„CEE bleibt unser stärkster Markt“
Von Stephan Scopetta
Der steigende Lebensstandard in Osteuropa verändert auch das Versicherungsverhalten. Hartwig Löger, CEO der Vienna Insurance Group, sieht wachsende Nachfrage nach Lebens- und Krankenversicherungen.
Osteuropa gilt als Wachstumstreiber. Auf welche Märkte setzt die VIG 2025 besonders, und wo sehen Sie die größten Chancen?
Hartwig Löger: Die CEE-Region bleibt zweifellos ein dynamischer Wachstumsmarkt. Wir erkennen in all unseren Märkten hervorragende Möglichkeiten und Potenziale für weiteres Wachstum, insbesondere da die Versicherungsdurchdringung in dieser Region im Durchschnitt nur einem Zehntel der österreichischen entspricht.
Besonders im Fokus steht Polen, wo das Wirtschaftswachstum besonders stark ist. Wir haben uns dort neu strukturiert, um auf dem wettbewerbsintensiven polnischen Markt optimal positioniert zu sein.
Der Krieg in der Ukraine verändert die Rahmenbedingungen massiv. Wie wirkt sich das auf Ihr Geschäft in der Region aus?
Es ist uns sehr wichtig zu betonen, dass die Ukraine zu unseren 20 Kernmärkten der CEE-Region gehört und wir daran weiter festhalten. Dank des herausragenden Einsatzes unserer ukrainischen Kolleginnen und Kollegen konnten wir den Versicherungsbetrieb trotz der schwierigen Kriegsbedingungen aufrechterhalten.
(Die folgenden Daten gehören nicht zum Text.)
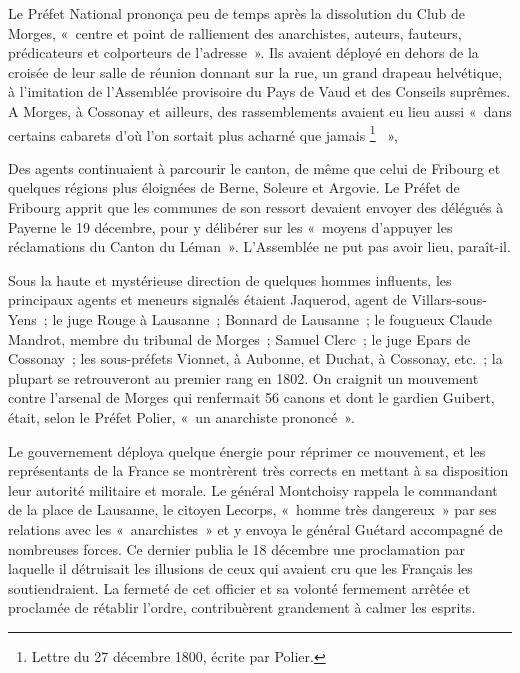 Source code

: \documentclass[french,twoside]{book} %
\begin{document}
\noindent Le Préfet National prononça peu de temps après la dissolution du Club de Morges, « centre et point de ralliement des anarchistes, auteurs, fauteurs, prédicateurs et colporteurs de l’adresse ». Ils avaient déployé en dehors de la croisée de leur salle de réunion donnant sur la rue, un grand drapeau helvétique, à l’imitation de l’Assemblée provisoire du Pays de Vaud et des Conseils suprêmes. A Morges, à Cossonay et ailleurs, des rassemblements avaient eu lieu aussi « dans certains cabarets d’où l’on sortait plus acharné que jamais \footnote{Lettre du 27 décembre 1800, écrite par Polier.}  »,\par
Des agents continuaient à parcourir le canton, de même que celui de Fribourg et quelques régions plus éloignées de Berne, Soleure et Argovie. Le Préfet de Fribourg apprit que les communes de son ressort devaient envoyer des délégués à Payerne le 19 décembre, pour y délibérer sur les « moyens d’appuyer les réclamations du Canton du Léman ». L’Assemblée ne put pas avoir lieu, paraît-il.\par
Sous la haute et mystérieuse direction de quelques hommes influents, les principaux agents et meneurs signalés étaient Jaquerod, agent de Villars-sous-Yens ; le juge Rouge à Lausanne ; Bonnard de Lausanne ; le fougueux Claude Mandrot, membre du tribunal de Morges ; Samuel Clerc ; le juge Epars de Cossonay ; les sous-préfets Vionnet, à Aubonne, et Duchat, à Cossonay, etc. ; la plupart se retrouveront au premier rang en 1802. On craignit un mouvement contre l’arsenal de Morges qui renfermait 56 canons et dont le gardien Guibert, était, selon le Préfet Polier, « un anarchiste prononcé ».\par
Le gouvernement déploya quelque énergie pour réprimer ce mouvement, et les représentants de la France se montrèrent très corrects en mettant à sa disposition leur autorité militaire et morale. Le général Montchoisy rappela le commandant de la place de Lausanne, le citoyen Lecorps, « homme très dangereux » par ses relations avec les « anarchistes » et y envoya le général Guétard accompagné de nombreuses forces. Ce dernier publia le 18 décembre une proclamation par laquelle il détruisait les illusions de ceux qui avaient cru que les Français les soutiendraient. La fermeté de cet officier et sa volonté fermement arrêtée et proclamée de rétablir l’ordre, contribuèrent grandement à calmer les esprits.\par
\end{document}
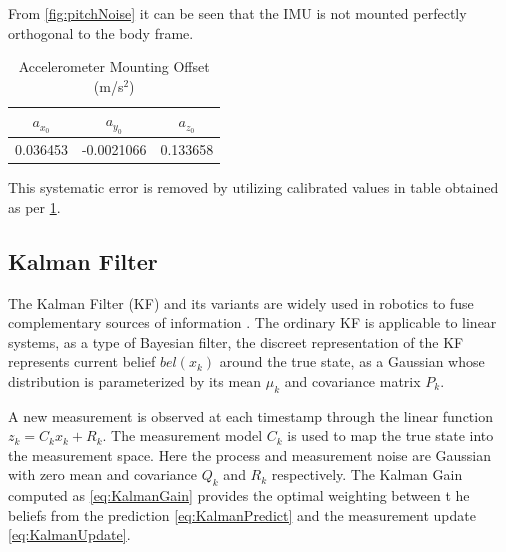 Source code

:         From \ref{fig:pitchNoise} it can be seen that the IMU is not mounted perfectly orthogonal to the body frame. 
        \begin{table}[H]
            \centering
            \begin{tabular}{c c c} 
                \toprule
                $a_{x_0}$ & $a_{y_0}$ & $a_{z_0}$ \\
                \midrule
                0.036453 & -0.0021066 & 0.133658 \\
                \bottomrule

            \end{tabular}
            \caption{Accelerometer Mounting Offset (m/s$^{2}$)}
            \label{tab:accelOffset}
        \end{table}
        This systematic error is removed by utilizing calibrated values in table obtained as per \ref{tab:accelOffset}.
        
        
        \pagebreak{}
        \subsection{Kalman Filter}
        The Kalman Filter (KF) and its variants  are widely used in robotics to fuse 
        complementary sources of information \cite{Thrun2005ProbabilisticRobotics} \cite{perez2023quadcopter} \cite{Moore2014AGE}.
        The ordinary KF is applicable to linear systems, as a type of Bayesian filter, 
        the discreet representation of the KF represents current belief $bel(x_k)$ around the true state,
        as a Gaussian whose distribution is parameterized by its mean $\mu_k$ and covariance matrix $P_k$.

        A new measurement is observed at each timestamp through the linear function $z_k = C_k x_k + R_k$. 
        The measurement model $C_k$ is used to map the true state into the measurement space.
        Here the process and measurement noise are Gaussian with zero mean and covariance $Q_k$ and $R_k$ respectively. 
        The Kalman Gain computed as \ref{eq:KalmanGain} provides the optimal weighting between t
        he beliefs from the prediction \ref{eq:KalmanPredict} and the measurement update \ref{eq:KalmanUpdate}.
Wir verzeichnen sogar Prämiensteigerungen, insbesondere im Kfz-Versicherungsgeschäft und sind mit einem Marktanteil von rund elf Prozent die zweitgrößte Versicherungsgruppe im Land.
Gemeinsam mit internationalen Partnern wollen wir nach Kriegsende beim Wiederaufbau mit passenden Versicherungslösungen mitwirken.
Sie haben die deutlich geringere Versicherungsdichte in vielen CEE-Ländern im Vergleich zu Westeuropa angesprochen. Wie wollen Sie das Vorsorgeverhalten stärken?
Die Bandbreite der investierten Versicherungsprämien pro Einwohner reicht von rund 1.300 Euro in Slowenien bis zu nur etwa 40 Euro in der Ukraine pro Jahr. Unsere Gesellschaften bieten für alle Absicherungsbedürfnisse passende Lösungen.
Um das Vorsorgeverhalten zu stärken, setzen wir im Rahmen unserer sozialen Nachhaltigkeitsziele auf die Verbesserung der Risikokompetenz der Menschen in unseren Ländern und realisieren dafür kontinuierlich Projekte.
Menschen sorgen nur dann vor, wenn sie ein Bewusstsein für die Risiken des täglichen Lebens und deren finanzielle Auswirkungen entwickeln.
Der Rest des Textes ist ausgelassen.